L'adesione al Consiglio d'Europa in 1963

«Il Consiglio d'Europa è il luogo dove meglio possiamo tastare il polso all'Europa»: questa, in sostanza, la conclusione alla quale giunge, nel novembre 1963, il Consigliere nazionale socialista Max Weber durante una riunione di un gruppo di lavoro creato dal Consiglio federale (dodis.ch/34192, tradotto dal tedesco). Il 6 maggio dello stesso anno, la Svizzera aderisce al Consiglio d'Europa, con sede a Strasburgo.

La speranza di un impatto sull'integrazione europea

Il gruppo di lavoro, incaricato di formulare delle raccomandazioni al Consiglio federale, comprende personalità di primo piano del mondo politico, scientifico e dell'amministrazione. Uno dei temi ai quali si consacra è quello della «Svizzera e i problemi del mondo occidentale», una problematica alla quale è strettamente legato il ruolo della Svizzera in seno al Consiglio d'Europa. In un'epoca dominata dall'incertezza sull'evoluzione dell'integrazione europea e sulle relazioni tra le due sponde dell'Atlantico, Weber non è il solo a nutrire la speranza che Berna possa contribuire a influenzare i dibattiti che si  tengono in seno al Consiglio d'Europa.

La neutralità: un ostacolo all'adesione

Il Consiglio d'Europa nasce nel 1949. Per il Consigliere federale Max Petitpierre, allora  a capo degli Affari esteri, un'entrata della Svizzera nel Consiglio è impensabile (dodis.ch/5020). Aderire ad un'organizzazione «politica» significherebbe, secondo Petitpierre, mettere in pericolo la politica di neutralità. Tuttavia negli anni seguenti si assiste ad un avvicinamento, in particolare per mezzo della collaborazione con organi «tecnici». A partire dal 1961 l'Assemblea federale invia degli osservatori a Strasburgo, e nel 1962 il Consiglio federale le consegna un rapporto (dodis.ch/32085) nel quale viene proposta un'adesione a tutti gli effetti.

«Un'eccellente scuola per il dialogo»

Nel gennaio 1963, Willy Spühler, Presidente della Confederazione, riferisce al Segretario generale del Consiglio d'Europa di come il governo svizzero sia «particolarmente felice che si sia sul punto di aggiungere un nuovo legame a quelli, già numerosi, che uniscono tradizionalmente il nostro paese agli altri Stati del continente» (dodis.ch/30487). Alcuni parlamentari vedono in questa adesione un «consolidamento della posizione delicata della Svizzera in Europa e a livello mondiale» (dodis.ch/30453, tradotto dal tedesco). Il Consiglio d'Europa sarebbe «un'eccellente scuola per il dialogo con gli altri paesi» (ibid., tradotto dal francese).

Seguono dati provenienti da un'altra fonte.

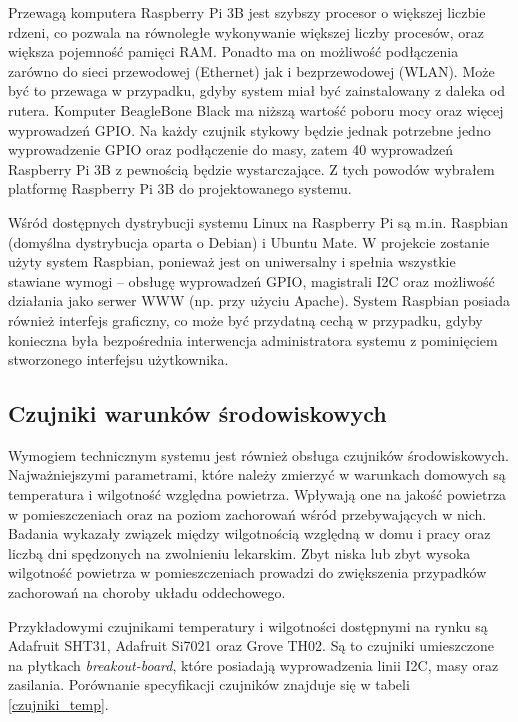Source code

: \documentclass[a4paper,11pt,twoside]{article}
\begin{document}
Przewagą komputera Raspberry Pi 3B jest szybszy procesor o większej liczbie rdzeni, co pozwala na równoległe wykonywanie większej liczby procesów, oraz większa pojemność pamięci RAM. Ponadto ma on możliwość podłączenia zarówno do sieci przewodowej (Ethernet) jak i bezprzewodowej (WLAN). Może być to przewaga w przypadku, gdyby system miał być zainstalowany z daleka od rutera. Komputer BeagleBone Black ma niższą wartość poboru mocy oraz więcej wyprowadzeń GPIO. Na każdy czujnik stykowy będzie jednak potrzebne jedno wyprowadzenie GPIO oraz podłączenie do masy, zatem 40 wyprowadzeń Raspberry Pi 3B z pewnością będzie wystarczające. Z tych powodów wybrałem platformę Raspberry Pi 3B do projektowanego systemu.

Wśród dostępnych dystrybucji systemu Linux na Raspberry Pi są m.in. Raspbian (domyślna dystrybucja oparta o Debian) i Ubuntu Mate. W projekcie zostanie użyty system Raspbian, ponieważ jest on uniwersalny i spełnia wszystkie stawiane wymogi -- obsługę wyprowadzeń GPIO, magistrali I2C oraz możliwość działania jako serwer WWW (np. przy użyciu Apache). System Raspbian posiada również interfejs graficzny, co może być przydatną cechą w przypadku, gdyby konieczna była bezpośrednia interwencja administratora systemu z pominięciem stworzonego interfejsu użytkownika.

\subsection{Czujniki warunków środowiskowych}
Wymogiem technicznym systemu jest również obsługa czujników środowiskowych. Najważniejszymi parametrami, które należy zmierzyć w warunkach domowych są temperatura i wilgotność względna powietrza. Wpływają one na jakość powietrza w pomieszczeniach oraz na poziom zachorowań wśród przebywających w nich. Badania wykazały związek między wilgotnością względną w domu i pracy oraz liczbą dni spędzonych na zwolnieniu lekarskim. Zbyt niska lub zbyt wysoka wilgotność powietrza w pomieszczeniach prowadzi do zwiększenia przypadków zachorowań na choroby układu oddechowego. \cite{zachorowania} 

Przykładowymi czujnikami temperatury i wilgotności dostępnymi na rynku są Adafruit SHT31, Adafruit Si7021 oraz Grove TH02. Są to czujniki umieszczone na płytkach \textit{breakout-board}, które posiadają wyprowadzenia linii I2C, masy oraz zasilania. Porównanie specyfikacji czujników znajduje się w tabeli \ref{czujniki_temp}.
\end{document}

L'assenza del diritto di voto alle donne non è un ostacolo

«Ogni qualvolta una nostra preoccupazione dev'essere difesa, anche in ambito politico, la voce della Svizzera è costantemente ascoltata». È quanto afferma il Consigliere federale Willy Spühler in un'intervista del 1966 (dodis.ch/31607, tradotto dal tedesco). Il fatto che il diritto di voto e di eleggibilità escludesse le donne, così come il fatto che figurassero ancora nella Costituzione clausole d'eccezione in materia confessionale non rappresentavano alcun ostacolo per l'adesione al Consiglio d'Europa (dodis.ch/31471). La Convenzione europea dei diritti dell'Uomo (CEDU), conclusa nel 1950, sarebbe tuttavia stata applicata dalla Svizzera soltanto nel 1974.